_WHAT THIS TASK INVOLVES_.
Would you transcribe the entries below, beginning at the line with "<pre>model/" and ending after the line with "## Introduction", exactly, with no picture and nothing more?

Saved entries
##############################

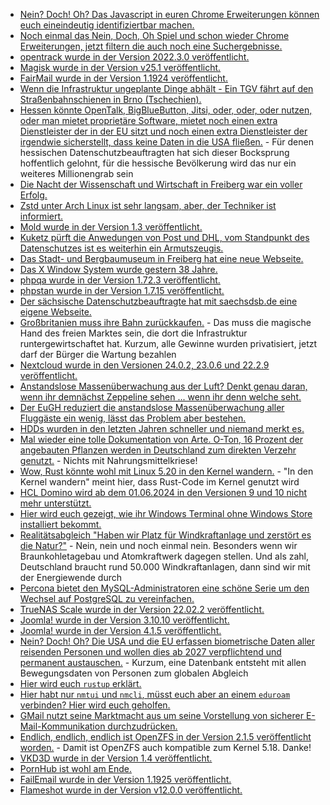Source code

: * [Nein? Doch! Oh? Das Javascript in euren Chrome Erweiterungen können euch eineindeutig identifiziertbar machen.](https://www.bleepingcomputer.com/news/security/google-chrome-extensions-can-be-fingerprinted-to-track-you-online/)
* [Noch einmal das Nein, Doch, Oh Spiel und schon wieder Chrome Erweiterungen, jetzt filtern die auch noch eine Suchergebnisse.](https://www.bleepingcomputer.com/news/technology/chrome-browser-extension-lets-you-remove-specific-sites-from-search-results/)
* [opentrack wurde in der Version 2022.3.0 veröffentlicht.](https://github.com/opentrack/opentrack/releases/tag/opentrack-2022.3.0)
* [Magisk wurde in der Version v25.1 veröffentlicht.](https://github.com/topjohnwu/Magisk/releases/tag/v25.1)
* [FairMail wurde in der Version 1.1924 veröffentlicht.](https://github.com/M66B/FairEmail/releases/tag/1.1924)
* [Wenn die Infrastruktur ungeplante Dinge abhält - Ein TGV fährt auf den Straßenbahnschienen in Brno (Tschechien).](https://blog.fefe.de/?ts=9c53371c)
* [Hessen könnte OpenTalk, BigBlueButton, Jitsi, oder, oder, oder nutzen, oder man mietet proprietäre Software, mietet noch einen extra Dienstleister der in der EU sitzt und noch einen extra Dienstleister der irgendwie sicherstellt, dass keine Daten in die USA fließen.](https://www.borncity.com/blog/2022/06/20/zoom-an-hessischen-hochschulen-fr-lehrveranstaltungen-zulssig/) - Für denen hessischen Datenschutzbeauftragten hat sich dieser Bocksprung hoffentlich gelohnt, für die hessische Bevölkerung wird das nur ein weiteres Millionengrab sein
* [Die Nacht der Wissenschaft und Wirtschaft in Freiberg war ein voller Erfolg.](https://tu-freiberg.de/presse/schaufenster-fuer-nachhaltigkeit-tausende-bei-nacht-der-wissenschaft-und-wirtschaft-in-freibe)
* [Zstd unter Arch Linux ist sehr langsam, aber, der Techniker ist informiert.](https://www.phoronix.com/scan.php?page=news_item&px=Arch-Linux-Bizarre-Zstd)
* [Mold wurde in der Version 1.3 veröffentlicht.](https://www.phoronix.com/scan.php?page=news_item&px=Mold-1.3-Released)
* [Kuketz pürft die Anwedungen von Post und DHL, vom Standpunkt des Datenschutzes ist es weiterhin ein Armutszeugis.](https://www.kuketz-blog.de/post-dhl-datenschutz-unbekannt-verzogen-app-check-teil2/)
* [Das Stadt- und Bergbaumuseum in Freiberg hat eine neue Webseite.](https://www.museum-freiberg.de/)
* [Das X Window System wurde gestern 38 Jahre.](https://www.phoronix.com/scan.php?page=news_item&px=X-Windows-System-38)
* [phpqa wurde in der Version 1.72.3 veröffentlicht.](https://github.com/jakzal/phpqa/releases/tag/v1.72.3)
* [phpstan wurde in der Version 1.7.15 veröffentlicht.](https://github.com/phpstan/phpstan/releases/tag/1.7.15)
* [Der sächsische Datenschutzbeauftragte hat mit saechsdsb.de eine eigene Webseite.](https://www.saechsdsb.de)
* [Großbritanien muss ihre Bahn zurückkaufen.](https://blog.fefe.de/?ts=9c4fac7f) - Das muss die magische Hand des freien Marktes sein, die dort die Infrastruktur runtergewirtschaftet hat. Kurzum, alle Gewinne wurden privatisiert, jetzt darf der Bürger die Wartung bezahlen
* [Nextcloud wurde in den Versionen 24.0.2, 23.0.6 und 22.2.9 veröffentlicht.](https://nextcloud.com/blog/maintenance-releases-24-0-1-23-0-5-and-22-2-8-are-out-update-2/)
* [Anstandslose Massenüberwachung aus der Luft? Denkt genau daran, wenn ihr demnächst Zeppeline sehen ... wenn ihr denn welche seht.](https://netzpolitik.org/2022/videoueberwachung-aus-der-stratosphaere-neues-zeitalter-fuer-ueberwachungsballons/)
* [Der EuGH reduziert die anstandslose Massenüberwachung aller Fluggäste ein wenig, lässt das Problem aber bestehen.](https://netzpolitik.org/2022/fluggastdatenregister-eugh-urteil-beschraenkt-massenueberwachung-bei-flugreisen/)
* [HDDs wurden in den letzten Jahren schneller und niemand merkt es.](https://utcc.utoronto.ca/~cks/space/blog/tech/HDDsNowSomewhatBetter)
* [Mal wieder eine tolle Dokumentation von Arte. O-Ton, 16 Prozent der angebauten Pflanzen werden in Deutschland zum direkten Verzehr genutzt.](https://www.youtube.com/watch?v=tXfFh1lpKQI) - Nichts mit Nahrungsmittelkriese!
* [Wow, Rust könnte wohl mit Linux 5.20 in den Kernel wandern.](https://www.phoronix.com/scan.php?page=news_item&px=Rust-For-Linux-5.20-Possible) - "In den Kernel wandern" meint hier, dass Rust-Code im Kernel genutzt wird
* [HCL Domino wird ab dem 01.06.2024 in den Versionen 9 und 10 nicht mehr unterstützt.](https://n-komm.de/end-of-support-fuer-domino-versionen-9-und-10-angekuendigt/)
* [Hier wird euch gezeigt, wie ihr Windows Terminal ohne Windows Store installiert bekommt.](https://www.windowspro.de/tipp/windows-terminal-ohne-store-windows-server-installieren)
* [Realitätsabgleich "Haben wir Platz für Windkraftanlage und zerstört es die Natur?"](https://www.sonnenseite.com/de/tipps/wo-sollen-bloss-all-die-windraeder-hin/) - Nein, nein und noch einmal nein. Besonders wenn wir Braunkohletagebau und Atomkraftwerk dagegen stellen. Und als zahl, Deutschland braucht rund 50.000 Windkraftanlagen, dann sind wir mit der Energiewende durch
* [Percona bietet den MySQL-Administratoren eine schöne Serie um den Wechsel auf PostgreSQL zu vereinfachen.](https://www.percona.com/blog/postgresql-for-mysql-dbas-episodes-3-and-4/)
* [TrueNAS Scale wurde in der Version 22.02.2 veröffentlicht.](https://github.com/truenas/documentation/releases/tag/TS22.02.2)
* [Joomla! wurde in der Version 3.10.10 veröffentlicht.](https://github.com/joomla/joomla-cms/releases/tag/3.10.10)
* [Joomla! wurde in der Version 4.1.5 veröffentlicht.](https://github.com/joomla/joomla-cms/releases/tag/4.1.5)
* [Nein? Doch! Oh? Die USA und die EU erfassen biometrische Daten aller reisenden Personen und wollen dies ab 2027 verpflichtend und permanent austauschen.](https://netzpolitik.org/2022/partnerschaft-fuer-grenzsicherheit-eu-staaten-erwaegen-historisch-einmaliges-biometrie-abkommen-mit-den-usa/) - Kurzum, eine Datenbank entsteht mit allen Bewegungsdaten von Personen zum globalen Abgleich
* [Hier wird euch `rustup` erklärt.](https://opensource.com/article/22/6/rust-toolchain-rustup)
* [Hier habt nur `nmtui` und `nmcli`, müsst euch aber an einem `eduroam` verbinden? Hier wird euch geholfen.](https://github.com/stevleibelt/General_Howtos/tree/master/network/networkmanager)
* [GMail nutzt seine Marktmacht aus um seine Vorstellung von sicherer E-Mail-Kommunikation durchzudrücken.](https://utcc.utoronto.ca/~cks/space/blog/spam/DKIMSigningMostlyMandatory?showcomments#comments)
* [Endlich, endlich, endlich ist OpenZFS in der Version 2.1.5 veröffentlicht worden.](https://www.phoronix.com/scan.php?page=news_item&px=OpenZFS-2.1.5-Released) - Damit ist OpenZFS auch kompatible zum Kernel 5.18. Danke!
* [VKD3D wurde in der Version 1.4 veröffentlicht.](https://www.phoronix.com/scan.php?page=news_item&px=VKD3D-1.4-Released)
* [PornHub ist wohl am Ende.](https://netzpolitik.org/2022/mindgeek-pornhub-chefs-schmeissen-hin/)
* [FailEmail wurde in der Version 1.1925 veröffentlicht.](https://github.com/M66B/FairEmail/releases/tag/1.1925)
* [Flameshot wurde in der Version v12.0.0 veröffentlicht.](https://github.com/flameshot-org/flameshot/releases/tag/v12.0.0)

##############################

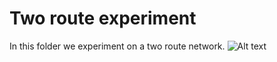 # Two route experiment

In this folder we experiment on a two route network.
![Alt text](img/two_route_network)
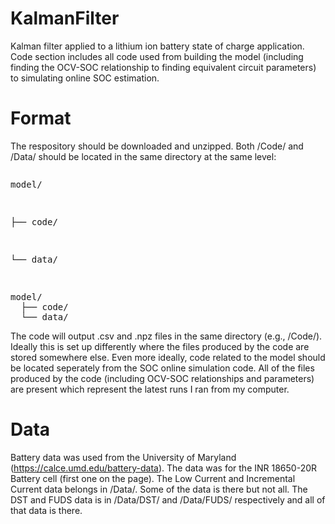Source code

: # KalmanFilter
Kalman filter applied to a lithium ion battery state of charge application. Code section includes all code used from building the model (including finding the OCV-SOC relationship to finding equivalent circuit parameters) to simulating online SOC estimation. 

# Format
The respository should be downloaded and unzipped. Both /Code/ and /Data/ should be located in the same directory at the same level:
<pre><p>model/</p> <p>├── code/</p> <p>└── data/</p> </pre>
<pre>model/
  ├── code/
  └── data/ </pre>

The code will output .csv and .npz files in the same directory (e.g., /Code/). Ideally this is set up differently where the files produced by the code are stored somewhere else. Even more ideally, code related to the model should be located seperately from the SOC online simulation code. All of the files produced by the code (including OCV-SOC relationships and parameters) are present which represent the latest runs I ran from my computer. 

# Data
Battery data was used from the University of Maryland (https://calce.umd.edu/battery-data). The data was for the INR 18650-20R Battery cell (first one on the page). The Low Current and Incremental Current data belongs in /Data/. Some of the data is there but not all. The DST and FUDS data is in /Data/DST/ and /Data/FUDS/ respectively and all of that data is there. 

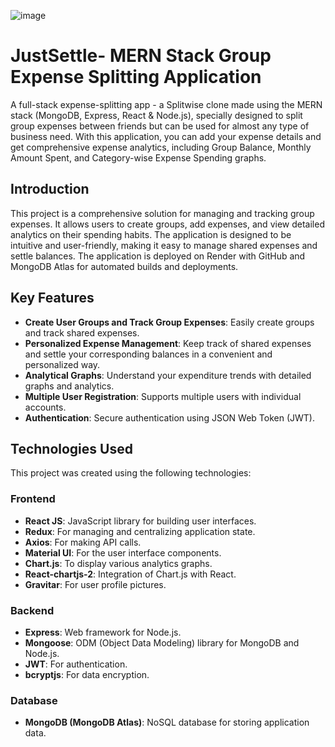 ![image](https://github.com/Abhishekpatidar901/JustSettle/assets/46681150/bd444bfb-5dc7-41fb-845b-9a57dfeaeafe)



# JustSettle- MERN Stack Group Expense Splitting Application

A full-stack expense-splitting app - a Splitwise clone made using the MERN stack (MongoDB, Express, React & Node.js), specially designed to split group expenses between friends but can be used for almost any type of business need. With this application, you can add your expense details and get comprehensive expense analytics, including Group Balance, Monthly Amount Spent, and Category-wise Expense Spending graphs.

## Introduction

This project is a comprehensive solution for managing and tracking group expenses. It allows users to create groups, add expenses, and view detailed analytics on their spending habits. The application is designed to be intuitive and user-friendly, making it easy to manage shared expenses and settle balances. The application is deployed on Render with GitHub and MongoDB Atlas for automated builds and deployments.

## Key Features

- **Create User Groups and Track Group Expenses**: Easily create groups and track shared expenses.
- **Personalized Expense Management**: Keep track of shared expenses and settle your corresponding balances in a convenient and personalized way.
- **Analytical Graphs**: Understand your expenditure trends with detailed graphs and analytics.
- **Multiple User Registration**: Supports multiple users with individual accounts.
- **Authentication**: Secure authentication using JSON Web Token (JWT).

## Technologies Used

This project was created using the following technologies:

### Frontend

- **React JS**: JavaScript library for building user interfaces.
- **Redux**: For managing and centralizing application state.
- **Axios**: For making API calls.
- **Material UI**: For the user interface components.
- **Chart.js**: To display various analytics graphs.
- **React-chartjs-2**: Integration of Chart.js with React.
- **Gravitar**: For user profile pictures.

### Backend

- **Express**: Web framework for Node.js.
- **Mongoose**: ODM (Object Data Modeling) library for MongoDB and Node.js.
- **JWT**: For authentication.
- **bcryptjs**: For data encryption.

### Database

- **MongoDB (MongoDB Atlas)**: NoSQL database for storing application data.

##############################

_OUTPUT FOR THIS EXERCISE_.
<pre>model/
  ├── code/
  └── data/ </pre>

The code will output .csv and .npz files in the same directory (e.g., /Code/). Ideally this is set up differently where the files produced by the code are stored somewhere else. Even more ideally, code related to the model should be located seperately from the SOC online simulation code. All of the files produced by the code (including OCV-SOC relationships and parameters) are present which represent the latest runs I ran from my computer. 

# Data
Battery data was used from the University of Maryland (https://calce.umd.edu/battery-data). The data was for the INR 18650-20R Battery cell (first one on the page). The Low Current and Incremental Current data belongs in /Data/. Some of the data is there but not all. The DST and FUDS data is in /Data/DST/ and /Data/FUDS/ respectively and all of that data is there. 

 ![image](https://github.com/Abhishekpatidar901/JustSettle/assets/46681150/bd444bfb-5dc7-41fb-845b-9a57dfeaeafe)



# JustSettle- MERN Stack Group Expense Splitting Application

A full-stack expense-splitting app - a Splitwise clone made using the MERN stack (MongoDB, Express, React & Node.js), specially designed to split group expenses between friends but can be used for almost any type of business need. With this application, you can add your expense details and get comprehensive expense analytics, including Group Balance, Monthly Amount Spent, and Category-wise Expense Spending graphs.

## Introduction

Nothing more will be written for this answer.